TASK =>
Copy out precisely the line that holds "- Tools > Web" and all the lines following it in the data, up to and including the last one, and no others.

*** GIVEN RECORDS ***

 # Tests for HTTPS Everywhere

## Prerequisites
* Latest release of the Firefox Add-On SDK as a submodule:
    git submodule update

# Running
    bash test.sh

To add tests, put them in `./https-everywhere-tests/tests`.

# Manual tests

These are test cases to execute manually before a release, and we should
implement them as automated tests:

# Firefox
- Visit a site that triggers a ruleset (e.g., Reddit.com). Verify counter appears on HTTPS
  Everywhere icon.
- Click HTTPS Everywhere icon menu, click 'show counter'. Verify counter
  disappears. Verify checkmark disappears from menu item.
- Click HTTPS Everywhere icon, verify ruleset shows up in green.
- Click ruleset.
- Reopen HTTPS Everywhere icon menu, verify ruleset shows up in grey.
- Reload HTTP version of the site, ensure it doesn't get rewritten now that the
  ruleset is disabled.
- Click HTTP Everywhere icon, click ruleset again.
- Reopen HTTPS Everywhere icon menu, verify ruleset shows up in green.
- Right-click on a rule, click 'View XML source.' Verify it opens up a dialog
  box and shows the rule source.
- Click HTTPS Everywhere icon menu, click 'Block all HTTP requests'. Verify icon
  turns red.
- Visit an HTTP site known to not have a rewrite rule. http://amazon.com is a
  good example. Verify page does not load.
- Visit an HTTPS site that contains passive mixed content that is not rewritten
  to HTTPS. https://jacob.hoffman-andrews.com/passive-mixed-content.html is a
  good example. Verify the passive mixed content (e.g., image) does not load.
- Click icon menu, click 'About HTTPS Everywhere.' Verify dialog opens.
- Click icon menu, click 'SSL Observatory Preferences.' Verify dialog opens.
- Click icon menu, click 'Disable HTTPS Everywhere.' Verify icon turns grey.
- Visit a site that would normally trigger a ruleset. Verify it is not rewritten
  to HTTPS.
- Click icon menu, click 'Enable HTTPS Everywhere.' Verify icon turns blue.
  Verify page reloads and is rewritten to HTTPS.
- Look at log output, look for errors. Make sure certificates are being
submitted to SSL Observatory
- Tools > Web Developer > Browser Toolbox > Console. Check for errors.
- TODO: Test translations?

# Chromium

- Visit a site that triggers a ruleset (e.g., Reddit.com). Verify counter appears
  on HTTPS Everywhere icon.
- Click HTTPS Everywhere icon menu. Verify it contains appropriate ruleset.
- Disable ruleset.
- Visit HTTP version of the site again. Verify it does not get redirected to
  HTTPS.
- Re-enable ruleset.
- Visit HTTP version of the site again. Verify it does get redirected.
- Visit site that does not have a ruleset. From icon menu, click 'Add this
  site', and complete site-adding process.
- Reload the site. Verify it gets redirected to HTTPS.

*** End of GIVEN RECORDS ***

COMPLETED EXERCISE =>
- Tools > Web Developer > Browser Toolbox > Console. Check for errors.
- TODO: Test translations?

# Chromium

- Visit a site that triggers a ruleset (e.g., Reddit.com). Verify counter appears
  on HTTPS Everywhere icon.
- Click HTTPS Everywhere icon menu. Verify it contains appropriate ruleset.
- Disable ruleset.
- Visit HTTP version of the site again. Verify it does not get redirected to
  HTTPS.
- Re-enable ruleset.
- Visit HTTP version of the site again. Verify it does get redirected.
- Visit site that does not have a ruleset. From icon menu, click 'Add this
  site', and complete site-adding process.
- Reload the site. Verify it gets redirected to HTTPS.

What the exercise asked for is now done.